[Your instructions] Give back exactly the stretch of data below from the line holding "As an event" through the line holding "to look at.", both ends included, and leave the remaining lines out.

[Records excerpted from a collection]
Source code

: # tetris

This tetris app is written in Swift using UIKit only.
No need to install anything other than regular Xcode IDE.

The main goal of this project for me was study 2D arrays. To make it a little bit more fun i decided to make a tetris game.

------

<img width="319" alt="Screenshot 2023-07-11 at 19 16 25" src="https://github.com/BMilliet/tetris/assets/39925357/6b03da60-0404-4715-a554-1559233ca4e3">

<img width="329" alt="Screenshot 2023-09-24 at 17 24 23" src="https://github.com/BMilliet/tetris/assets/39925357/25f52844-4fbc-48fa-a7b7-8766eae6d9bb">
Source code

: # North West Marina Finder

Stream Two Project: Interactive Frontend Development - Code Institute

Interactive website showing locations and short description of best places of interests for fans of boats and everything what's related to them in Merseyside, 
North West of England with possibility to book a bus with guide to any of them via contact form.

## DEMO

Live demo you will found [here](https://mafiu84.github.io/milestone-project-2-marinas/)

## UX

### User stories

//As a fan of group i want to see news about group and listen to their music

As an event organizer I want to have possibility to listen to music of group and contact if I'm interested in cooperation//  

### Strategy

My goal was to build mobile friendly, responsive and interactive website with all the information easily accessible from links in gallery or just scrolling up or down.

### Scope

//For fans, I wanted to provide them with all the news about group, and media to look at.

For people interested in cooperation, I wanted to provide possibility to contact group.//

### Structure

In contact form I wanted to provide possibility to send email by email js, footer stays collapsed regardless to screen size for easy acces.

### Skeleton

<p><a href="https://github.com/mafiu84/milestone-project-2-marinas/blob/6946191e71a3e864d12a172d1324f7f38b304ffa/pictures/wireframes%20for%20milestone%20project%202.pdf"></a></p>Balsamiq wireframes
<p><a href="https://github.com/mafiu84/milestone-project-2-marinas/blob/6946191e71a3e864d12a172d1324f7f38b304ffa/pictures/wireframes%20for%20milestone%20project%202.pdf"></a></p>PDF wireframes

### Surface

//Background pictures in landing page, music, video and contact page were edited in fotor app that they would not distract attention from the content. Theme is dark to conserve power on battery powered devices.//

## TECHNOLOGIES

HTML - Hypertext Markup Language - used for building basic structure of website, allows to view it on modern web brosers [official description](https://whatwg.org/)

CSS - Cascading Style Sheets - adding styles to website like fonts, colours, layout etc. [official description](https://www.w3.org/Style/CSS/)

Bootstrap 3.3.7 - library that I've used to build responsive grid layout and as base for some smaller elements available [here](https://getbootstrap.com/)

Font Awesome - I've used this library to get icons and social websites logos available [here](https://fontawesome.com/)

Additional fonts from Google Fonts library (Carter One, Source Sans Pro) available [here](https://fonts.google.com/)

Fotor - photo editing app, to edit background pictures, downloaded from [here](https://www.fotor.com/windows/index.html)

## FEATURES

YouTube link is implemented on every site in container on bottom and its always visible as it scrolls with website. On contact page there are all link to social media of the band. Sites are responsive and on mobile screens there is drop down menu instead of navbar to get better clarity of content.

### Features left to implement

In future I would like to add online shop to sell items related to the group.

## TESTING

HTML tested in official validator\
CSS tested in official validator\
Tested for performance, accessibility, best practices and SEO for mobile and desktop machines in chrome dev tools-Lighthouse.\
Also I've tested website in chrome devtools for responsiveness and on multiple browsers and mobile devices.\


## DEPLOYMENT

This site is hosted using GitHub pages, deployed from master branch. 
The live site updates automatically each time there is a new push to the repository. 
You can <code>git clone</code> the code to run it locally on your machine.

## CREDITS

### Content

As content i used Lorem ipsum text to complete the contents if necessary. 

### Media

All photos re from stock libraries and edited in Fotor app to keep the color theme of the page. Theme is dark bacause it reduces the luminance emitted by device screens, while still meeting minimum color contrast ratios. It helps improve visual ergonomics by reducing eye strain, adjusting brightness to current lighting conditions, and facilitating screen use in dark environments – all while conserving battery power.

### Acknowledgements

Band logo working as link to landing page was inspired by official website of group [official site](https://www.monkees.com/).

[Task response]
As an event organizer I want to have possibility to listen to music of group and contact if I'm interested in cooperation//  

### Strategy

My goal was to build mobile friendly, responsive and interactive website with all the information easily accessible from links in gallery or just scrolling up or down.

### Scope

//For fans, I wanted to provide them with all the news about group, and media to look at.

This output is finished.